I have input variables that are both binary and continuous. For example some binary variables which were originally yes/no were converted to 1/0 for the neural net. Other variables are continuous like Sqft
.
I have normalized all values to be on a 0-1 scale. Maybe Bedrooms
and Bathrooms
shouldn't be normalized since their range is only 0-4?
Do these mixed inputs present a problem for the ANN? I've gotten okay results, but upon closer examination the weights the ANN has chosen for certain variables don't seem to make sense. My code is below, any suggestions?
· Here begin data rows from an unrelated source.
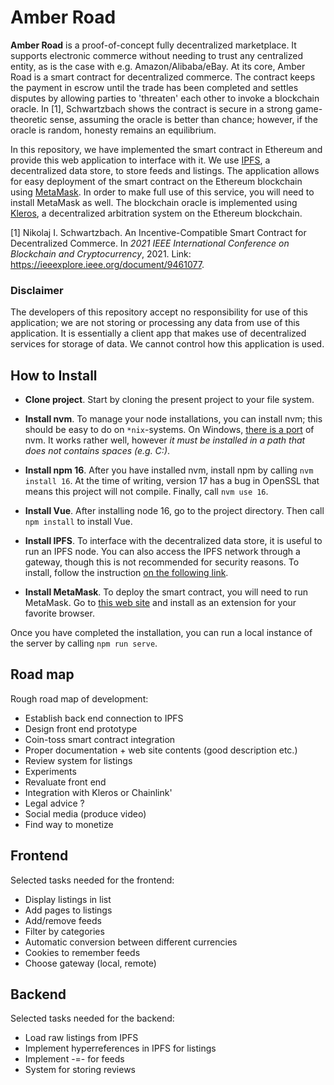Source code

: # Amber Road
**Amber Road** is a proof-of-concept fully decentralized marketplace. It supports electronic commerce without needing to trust any centralized entity, as is the case with e.g. Amazon/Alibaba/eBay. At its core, Amber Road is a smart contract for decentralized commerce. The contract keeps the payment in escrow until the trade has been completed and settles disputes by allowing parties to 'threaten' each other to invoke a blockchain oracle. In [1], Schwartzbach shows the contract is secure in a strong game-theoretic sense, assuming the oracle is better than chance; however, if the oracle is random, honesty remains an equilibrium. 

In this repository, we have implemented the smart contract in Ethereum and provide this web application to interface with it. We use [IPFS](https://ipfs.io/), a decentralized data store, to store feeds and listings. The application allows for easy deployment of the smart contract on the Ethereum blockchain using [MetaMask](https://metamask.io/). In order to make full use of this service, you will need to install MetaMask as well. The blockchain oracle is implemented using [Kleros](https://kleros.io/), a decentralized arbitration system on the Ethereum blockchain.

[1] Nikolaj I. Schwartzbach. An Incentive-Compatible Smart Contract for Decentralized Commerce. In *2021 IEEE International Conference on Blockchain and Cryptocurrency*, 2021. Link: https://ieeexplore.ieee.org/document/9461077.

### Disclaimer
The developers of this repository accept no responsibility for use of this application; we are not storing or processing any data from use of this application. It is essentially a client app that makes use of decentralized services for storage of data. We cannot control how this application is used.

## How to Install
* **Clone project**. Start by cloning the present project to your file system.

* **Install nvm**. To manage your node installations, you can install nvm; this should be easy to do on `*nix`-systems. On Windows, [there is a port](https://github.com/nvm-sh/nvm) of nvm. It works rather well, however *it must be installed in a path that does not contains spaces (e.g. C:\)*. 

* **Install npm 16**. After you have installed nvm, install npm by calling `nvm install 16`. At the time of writing, version 17 has a bug in OpenSSL that means this project will not compile. Finally, call `nvm use 16`.

* **Install Vue**. After installing node 16, go to the project directory. Then call `npm install` to install Vue.

* **Install IPFS**. To interface with the decentralized data store, it is useful to run an IPFS node. You can also access the IPFS network through a gateway, though this is not recommended for security reasons. To install, follow the instruction [on the following link](https://docs.ipfs.io/install/ipfs-desktop/).

* **Install MetaMask**. To deploy the smart contract, you will need to run MetaMask. Go to [this web site](https://metamask.io/download.html) and install as an extension for your favorite browser.

Once you have completed the installation, you can run a local instance of the server by calling `npm run serve`.

## Road map
Rough road map of development:
* Establish back end connection to IPFS
* Design front end prototype
* Coin-toss smart contract integration
* Proper documentation + web site contents (good description etc.)
* Review system for listings
* Experiments
* Revaluate front end
* Integration with Kleros or Chainlink'
* Legal advice ?
* Social media (produce video)
* Find way to monetize

## Frontend
Selected tasks needed for the frontend:
* Display listings in list
* Add pages to listings
* Add/remove feeds
* Filter by categories
* Automatic conversion between different currencies
* Cookies to remember feeds
* Choose gateway (local, remote)

## Backend
Selected tasks needed for the backend:
* Load raw listings from IPFS
* Implement hyperreferences in IPFS for listings
* Implement -=- for feeds
* System for storing reviews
ANN <- nnet(Price ~ Sqft + Bedrooms + Bathrooms + Parking2 + Elevator +
Central.AC + Terrace + Washer.Dryer + Doorman + Exercise.Room +
New.York.View,data[1:700,], size=3, maxit=5000, linout=TRUE, decay=.0001)
UPDATE: Based on the comments below regarding breaking out the binary inputs into separate fields for each value class, my code now looks like:
ANN <- nnet(Price ~ Sqft + Studio + X1BR + X2BR + X3BR + X4BR + X1Bath
+ X2Bath + X3Bath + X4bath + Parking.Yes + Parking.No + Elevator.Yes + Elevator.No
+ Central.AC.Yes + Central.AC.No + Terrace.Yes + Terrace.No + Washer.Dryer.Yes
+ Washer.Dryer.No + Doorman.Yes + Doorman.No + Exercise.Room.Yes + Exercise.Room.No
+ New.York.View.Yes + New.York.View.No + Healtch.Club.Yes + Health.Club.No,
data[1:700,], size=12, maxit=50000, decay=.0001)
The hidden nodes in the above code are 12, but I've tried a range of hidden nodes from 3 to 25 and all give worse results than the original parameters I had above in the original code posted. I've also tried it with linear output = true/false.
My guess is that I need to feed the data to nnet in a different way because it's not interpreting the binary input properly. Either that, or I need to give it different parameters.
Any ideas?